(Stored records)

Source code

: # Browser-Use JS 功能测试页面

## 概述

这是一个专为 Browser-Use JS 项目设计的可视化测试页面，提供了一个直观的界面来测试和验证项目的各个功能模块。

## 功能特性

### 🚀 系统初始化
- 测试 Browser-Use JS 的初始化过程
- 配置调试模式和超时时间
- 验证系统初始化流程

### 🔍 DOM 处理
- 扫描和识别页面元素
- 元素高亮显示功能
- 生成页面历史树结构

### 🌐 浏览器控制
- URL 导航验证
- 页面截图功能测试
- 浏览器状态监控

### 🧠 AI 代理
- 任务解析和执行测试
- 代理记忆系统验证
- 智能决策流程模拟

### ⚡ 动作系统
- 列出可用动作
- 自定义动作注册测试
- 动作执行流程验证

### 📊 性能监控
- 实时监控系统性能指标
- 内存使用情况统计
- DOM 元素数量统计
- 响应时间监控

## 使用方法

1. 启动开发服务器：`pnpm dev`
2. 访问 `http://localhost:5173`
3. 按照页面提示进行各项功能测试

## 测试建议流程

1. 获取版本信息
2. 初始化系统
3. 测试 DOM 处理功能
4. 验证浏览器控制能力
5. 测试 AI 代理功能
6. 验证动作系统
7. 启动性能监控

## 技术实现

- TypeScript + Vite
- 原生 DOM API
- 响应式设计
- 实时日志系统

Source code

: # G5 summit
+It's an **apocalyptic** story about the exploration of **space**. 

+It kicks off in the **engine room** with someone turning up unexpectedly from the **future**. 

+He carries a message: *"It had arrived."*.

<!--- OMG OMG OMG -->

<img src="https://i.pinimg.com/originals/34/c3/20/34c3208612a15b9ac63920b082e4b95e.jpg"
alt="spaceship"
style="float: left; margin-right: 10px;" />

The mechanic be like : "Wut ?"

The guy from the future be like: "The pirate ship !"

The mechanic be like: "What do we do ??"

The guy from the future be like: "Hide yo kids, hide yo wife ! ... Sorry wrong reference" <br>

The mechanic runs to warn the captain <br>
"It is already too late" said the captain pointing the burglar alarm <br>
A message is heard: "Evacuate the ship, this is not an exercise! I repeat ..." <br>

**PROBLEM DESCRIPTION:** The records shown earlier should all be returned verbatim.

**WRITTEN RESPONSE:**
Source code

: # Browser-Use JS 功能测试页面

## 概述

这是一个专为 Browser-Use JS 项目设计的可视化测试页面，提供了一个直观的界面来测试和验证项目的各个功能模块。

## 功能特性

### 🚀 系统初始化
- 测试 Browser-Use JS 的初始化过程
- 配置调试模式和超时时间
- 验证系统初始化流程

### 🔍 DOM 处理
- 扫描和识别页面元素
- 元素高亮显示功能
- 生成页面历史树结构

### 🌐 浏览器控制
- URL 导航验证
- 页面截图功能测试
- 浏览器状态监控

### 🧠 AI 代理
- 任务解析和执行测试
- 代理记忆系统验证
- 智能决策流程模拟

### ⚡ 动作系统
- 列出可用动作
- 自定义动作注册测试
- 动作执行流程验证

### 📊 性能监控
- 实时监控系统性能指标
- 内存使用情况统计
- DOM 元素数量统计
- 响应时间监控

## 使用方法

1. 启动开发服务器：`pnpm dev`
2. 访问 `http://localhost:5173`
3. 按照页面提示进行各项功能测试

## 测试建议流程

1. 获取版本信息
2. 初始化系统
3. 测试 DOM 处理功能
4. 验证浏览器控制能力
5. 测试 AI 代理功能
6. 验证动作系统
7. 启动性能监控

## 技术实现

- TypeScript + Vite
- 原生 DOM API
- 响应式设计
- 实时日志系统

Source code

: # G5 summit
+It's an **apocalyptic** story about the exploration of **space**. 

+It kicks off in the **engine room** with someone turning up unexpectedly from the **future**. 

+He carries a message: *"It had arrived."*.

<!--- OMG OMG OMG -->

<img src="https://i.pinimg.com/originals/34/c3/20/34c3208612a15b9ac63920b082e4b95e.jpg"
alt="spaceship"
style="float: left; margin-right: 10px;" />

The mechanic be like : "Wut ?"

The guy from the future be like: "The pirate ship !"

The mechanic be like: "What do we do ??"

The guy from the future be like: "Hide yo kids, hide yo wife ! ... Sorry wrong reference" <br>

The mechanic runs to warn the captain <br>
"It is already too late" said the captain pointing the burglar alarm <br>
A message is heard: "Evacuate the ship, this is not an exercise! I repeat ..." <br>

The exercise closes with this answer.